Q2: To what extent is the importance of intuitive, user-friendly software and hardware in daily practice when working from home or at a remote location? Are the tools we now have considered user-friendly enough?

David Gewirtz
A2: Sigh. That depends. Power users will always create the environment they need. And some folks will always have a hard time "getting it" and need some form of semi-divine (or at least IT) intervention.
(edited)

David Gewirtz
A2: Zoom also offered a generous free version, so folks can adopt it and get up and running with it fast and without making a big buy decision.

Chris Preimesberger
I think that's why the man at Cisco Systems left to start up Zoom--had to do a lot of with UX!

Gorka Sadowski
A2 -- user expectation will never be the same after the iPhone and Android apps. Users are less and less willing to have big learning curves, convenience is more key... problem is, security has not always been following...

David Gewirtz
A2: Chris, also keep in mind that the cloud (in the form of SaaS apps) has made WFH far more doable. That's kind of UX, because many people just continued to do at home what they did at work. Gmail is Gmail.

Daniel Graves
A2: Modern intuitive consumer experiences set the bar, fairly or not.
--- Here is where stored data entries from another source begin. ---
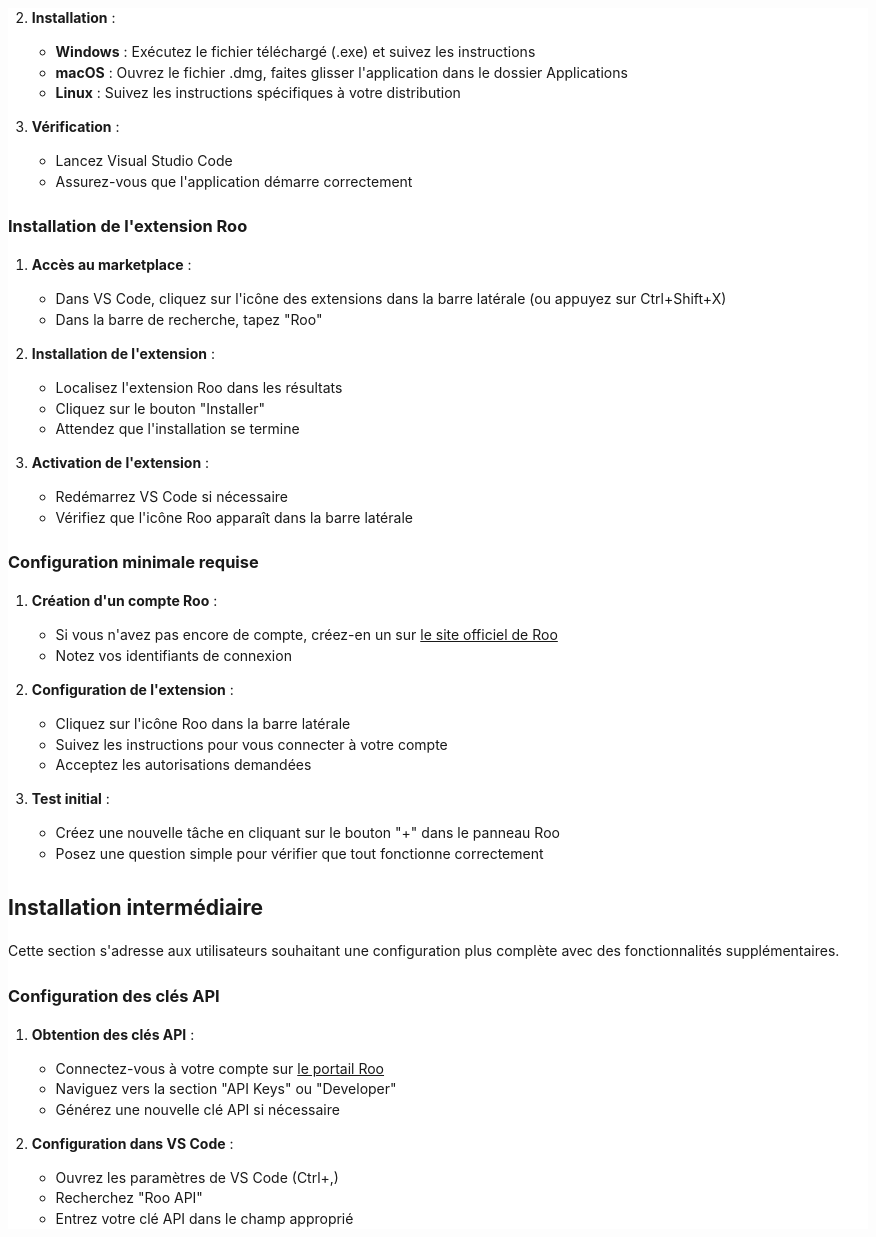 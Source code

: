2. **Installation** :
   - **Windows** : Exécutez le fichier téléchargé (.exe) et suivez les instructions
   - **macOS** : Ouvrez le fichier .dmg, faites glisser l'application dans le dossier Applications
   - **Linux** : Suivez les instructions spécifiques à votre distribution

3. **Vérification** :
   - Lancez Visual Studio Code
   - Assurez-vous que l'application démarre correctement

### Installation de l'extension Roo

1. **Accès au marketplace** :
   - Dans VS Code, cliquez sur l'icône des extensions dans la barre latérale (ou appuyez sur Ctrl+Shift+X)
   - Dans la barre de recherche, tapez "Roo"

2. **Installation de l'extension** :
   - Localisez l'extension Roo dans les résultats
   - Cliquez sur le bouton "Installer"
   - Attendez que l'installation se termine

3. **Activation de l'extension** :
   - Redémarrez VS Code si nécessaire
   - Vérifiez que l'icône Roo apparaît dans la barre latérale

### Configuration minimale requise

1. **Création d'un compte Roo** :
   - Si vous n'avez pas encore de compte, créez-en un sur [le site officiel de Roo](https://roo.ai/signup)
   - Notez vos identifiants de connexion

2. **Configuration de l'extension** :
   - Cliquez sur l'icône Roo dans la barre latérale
   - Suivez les instructions pour vous connecter à votre compte
   - Acceptez les autorisations demandées

3. **Test initial** :
   - Créez une nouvelle tâche en cliquant sur le bouton "+" dans le panneau Roo
   - Posez une question simple pour vérifier que tout fonctionne correctement

## Installation intermédiaire

Cette section s'adresse aux utilisateurs souhaitant une configuration plus complète avec des fonctionnalités supplémentaires.

### Configuration des clés API

1. **Obtention des clés API** :
   - Connectez-vous à votre compte sur [le portail Roo](https://portal.roo.ai)
   - Naviguez vers la section "API Keys" ou "Developer"
   - Générez une nouvelle clé API si nécessaire

2. **Configuration dans VS Code** :
   - Ouvrez les paramètres de VS Code (Ctrl+,)
   - Recherchez "Roo API"
   - Entrez votre clé API dans le champ approprié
People acting as employees or customers or partners for any business want the same level of ease of use they experience when ordering an Uber, Venmoing money to a friend, or checking an insurance claim status.

Gorka Sadowski
A2 -- what is kinda new though, is how permeable the frontier is. Meaning, while before it was tolerated that "corporate" tools were a pain to use compared to personal tools, that is not the case anymore

Daniel Graves
A2: And why do enterprises care? Because superior digital experiences that are easy to use translate directly to customer acquisition and customer retention.

David Gewirtz
A2: I'll give you a historical perspective. Back in the dark ages before the cloud, i had a top-performing sales person. She got married and moved across the country.…

David Gewirtz
A2: ...Today, that wouldn't change anything, but then we lost her as a salesperson because our CRM was LAN based and locked on-premise.

Gorka Sadowski
A2 -- this expectation is creating lots of pressure on security. "Security" was not used to having to be user friendly, but now has to get on with the program :)

Vineet Jain
@DavidGewirtz That sounds so ancient :)

David Gewirtz
@CloudNotEnough It was. I have gray hair. :)

Daniel Graves
A2: "user friendly enough" is a rising tide, and successful companies will invest in UX heavily, always raising the bar and using it as a competitive differentiator.